Tufts administrators discuss university response to coronavirus pandemic

Tufts administrators participate in a remote conversation on March 23 to answer students' questions about the university's response to the coronavirus pandemic.

Editor’s Note: This event was live-streamed on Facebook at 12 p.m. EDT. Read the Daily’s complete transcription here, or watch the video on Student Life’s Facebook page here

In a Facebook Live session on Monday afternoon that focused on answering students’ questions regarding Tufts‘ response to the COVID-19 pandemic, University President Anthony Monaco was joined in conversation by Dean of Student Affairs and Chief Student Affairs Officer ad interim Nancy Thompson, Dean of the School of Arts and Sciences James Glaser, Dean of the School of Engineering Jianmin Qu and junior Monique Dubois, a Tufts Mutual Aid organizer and moderator of the talk.

Monaco began the stream by outlining Tufts’ top three priorities: to prevent an outbreak at Tufts, to continue excellent education even virtually and to use Tufts’ resources to aid the community.

“We have shifted personal protective equipment from research labs to Tufts Medical Center and have offered facilities for storage and certain services such as laundry. We led an effort by our engineering students and their colleagues at Harvard and MIT to replace the elastics of thousands of donated N95 masks so they can be used safely by hospital workers,” Monaco said. “And we have made it known to our local host communities that we will make our campus available for their needs, such as drive-through testing, and various housing options that the healthcare community may require.”
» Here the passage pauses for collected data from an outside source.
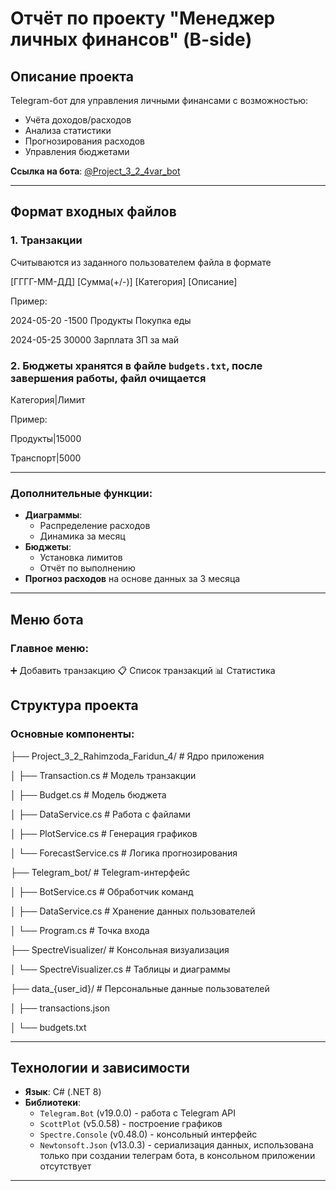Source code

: # Отчёт по проекту "Менеджер личных финансов" (B-side)

## Описание проекта
Telegram-бот для управления личными финансами с возможностью:
- Учёта доходов/расходов
- Анализа статистики
- Прогнозирования расходов
- Управления бюджетами

**Ссылка на бота**: [@Project_3_2_4var_bot](https://t.me/Project_3_2_4var_bot)

---

## Формат входных файлов

### 1. Транзакции 
Считываются из заданного пользователем файла в формате

[ГГГГ-ММ-ДД] [Сумма(+/-)] [Категория] [Описание]

Пример:

2024-05-20 -1500 Продукты Покупка еды

2024-05-25 30000 Зарплата ЗП за май

### 2. Бюджеты хранятся в файле `budgets.txt`, после завершения работы, файл очищается
Категория|Лимит

Пример:

Продукты|15000

Транспорт|5000


---
### Дополнительные функции:
- **Диаграммы**: 
  - Распределение расходов
  - Динамика за месяц
- **Бюджеты**:
  - Установка лимитов
  - Отчёт по выполнению
- **Прогноз расходов** на основе данных за 3 месяца

---

## Меню бота

### Главное меню:
➕ Добавить транзакцию
📋 Список транзакций
📊 Статистика





## Структура проекта

### Основные компоненты:
├── Project_3_2_Rahimzoda_Faridun_4/ # Ядро приложения

│ ├── Transaction.cs # Модель транзакции

│ ├── Budget.cs # Модель бюджета

│ ├── DataService.cs # Работа с файлами

│ ├── PlotService.cs # Генерация графиков

│ └── ForecastService.cs # Логика прогнозирования

├── Telegram_bot/ # Telegram-интерфейс

│ ├── BotService.cs # Обработчик команд

│ ├── DataService.cs # Хранение данных пользователей

│ └── Program.cs # Точка входа

├── SpectreVisualizer/ # Консольная визуализация

│ └── SpectreVisualizer.cs # Таблицы и диаграммы

├── data_{user_id}/ # Персональные данные пользователей

│ ├── transactions.json

│ └── budgets.txt



---

## Технологии и зависимости
- **Язык**: C# (.NET 8)
- **Библиотеки**:
  - `Telegram.Bot` (v19.0.0) - работа с Telegram API
  - `ScottPlot` (v5.0.58) - построение графиков
  - `Spectre.Console` (v0.48.0) - консольный интерфейс
  - `Newtonsoft.Json` (v13.0.3) - сериализация данных, использована только при создании телеграм бота, в консольном приложении отсутствует

---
Thompson explained that she, along with her staff and the Office of Residential Life and Learning approved over 300 students out of approximately 600 who petitioned to remain on campus. Each request was evaluated on a person-by-person basis, and the main criteria were accepting students who were from countries rated at a level 3 risk level by the Centers for Disease Control and Prevention, as well as those who had extenuating financial circumstances.

“[The process] was difficult and there were probably cases where we didn’t get the nuances. And that’s actually where [Tufts Mutual Aid] and Monique were really helpful in bringing to our attention to students who were finding themselves in truly untenable situations,” Thompson said. “But it’s an imperfect process.”

The conversation then transitioned to updates about students’ financial aid with respect to COVID-19’s potential impact on families. According to Glaser, Tufts will accommodate aid accordingly. Additionally, the unused room and board that each family paid for will be reimbursed in the near future.

For students who face difficulty in figuring out how to afford their own housing and food, Glaser responded that Tufts cannot provide room and board. He directed those students to the Dean of Student Affairs Office and the FIRST Resource Center, the latter of whose resources are being raised through philanthropy.

Concerns regarding academic performance and quality of education are also prevalent for both students and faculty as Tufts transitions to online-only courses. Qu confirmed that faculty from the Schools of Arts and Sciences and Engineering would discuss solutions to adjust the grading system, the decision of which was announced a few hours later.

Qu advised students with academic concerns and needs to contact the FIRST Resource Center, Student Accessibility Services and the Academic Resource Center, all of which will remain available to students. Qu added that Tufts has been working to accommodate students who reach out to optimize their learning as much as possible. 

“For example, we have allowed students to take home laptops, to purchase WiFi hotspots and get headphones that are noise-canceling [and have] a microphone and other options so the student can actually have the environment to study,” Qu said.

Qu and Glaser both added that, if any student encounters issues with a professor during this period, they should proceed as they normally would by reaching out to specific department chairs, deans or Student Accessibility Services.

The state of summer courses is still uncertain. According to Glaser, while 10% of AS&E summer courses are already online, others may transition to being online as well, though it is not clear whether they will be online for both sessions. Glaser added that while the summer semester is not likely to host in-person classes, it is still too early to conclude anything about the upcoming fall semester.

Glaser explained that students studying abroad should have access to finishing up their programs online during the upcoming months, as well as foreshadowing the announcement that came later the same day that the number of online courses students take during the spring and summer semesters will not count towards their limit that may be used towards graduation.

Glaser added that plans for graduation will be made as soon as possible, and encouraged students with any creative ideas to reach out to the administrators directly.

Thompson encouraged students to continue to use the Tufts Health Service as a resource for questions about their health and for access to tests, as well as monitor the frequently asked questions pages, which are constantly being updated.